What you are asked to do » Reproduce the listing word for word. Skip any image.
━━ Supplied records ━━
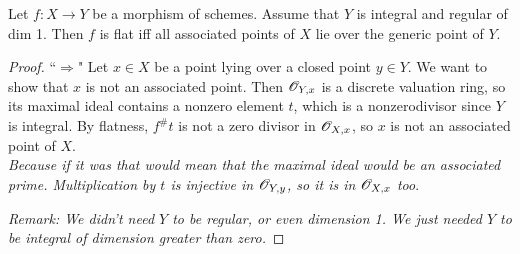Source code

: \begin{proposition} Let $f:X\rightarrow Y$ be a morphism of
schemes. Assume that $Y$ is integral and regular of dim 1. Then
$f$ is flat iff all associated points of $X$ lie over the generic
point of $Y$. \end{proposition} \begin{proof} ``$\Rightarrow$" Let
$x \in X$ be a point lying over a closed point $y \in Y$. We want
to show that $x$ is not an associated point. Then $\mathscr{O}_{Y,x}$ is a
discrete valuation ring, so its maximal ideal contains a nonzero
element $t$, which is a nonzerodivisor since $Y$ is integral. By
flatness, $f^{\#}t$ is not a zero divisor in
$\mathscr{O}_{X,x}$, so $x$ is not an associated point of $X$.\\

\emph{Because if it was that would mean that the maximal ideal
would be an associated prime. Multiplication by $t$ is injective
in $\mathscr{O}_{Y,y}$, so it is in $\mathscr{O}_{X,x}$ too}.

\emph{Remark: We didn't need $Y$ to be regular, or even dimension
1. We just needed $Y$ to be integral of dimension greater than
zero.} \end{proof}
━━━
Exercise solution »
Source code

: \begin{proposition} Let $f:X\rightarrow Y$ be a morphism of
schemes. Assume that $Y$ is integral and regular of dim 1. Then
$f$ is flat iff all associated points of $X$ lie over the generic
point of $Y$. \end{proposition} \begin{proof} ``$\Rightarrow$" Let
$x \in X$ be a point lying over a closed point $y \in Y$. We want
to show that $x$ is not an associated point. Then $\mathscr{O}_{Y,x}$ is a
discrete valuation ring, so its maximal ideal contains a nonzero
element $t$, which is a nonzerodivisor since $Y$ is integral. By
flatness, $f^{\#}t$ is not a zero divisor in
$\mathscr{O}_{X,x}$, so $x$ is not an associated point of $X$.\\

\emph{Because if it was that would mean that the maximal ideal
would be an associated prime. Multiplication by $t$ is injective
in $\mathscr{O}_{Y,y}$, so it is in $\mathscr{O}_{X,x}$ too}.

\emph{Remark: We didn't need $Y$ to be regular, or even dimension
1. We just needed $Y$ to be integral of dimension greater than
zero.} \end{proof}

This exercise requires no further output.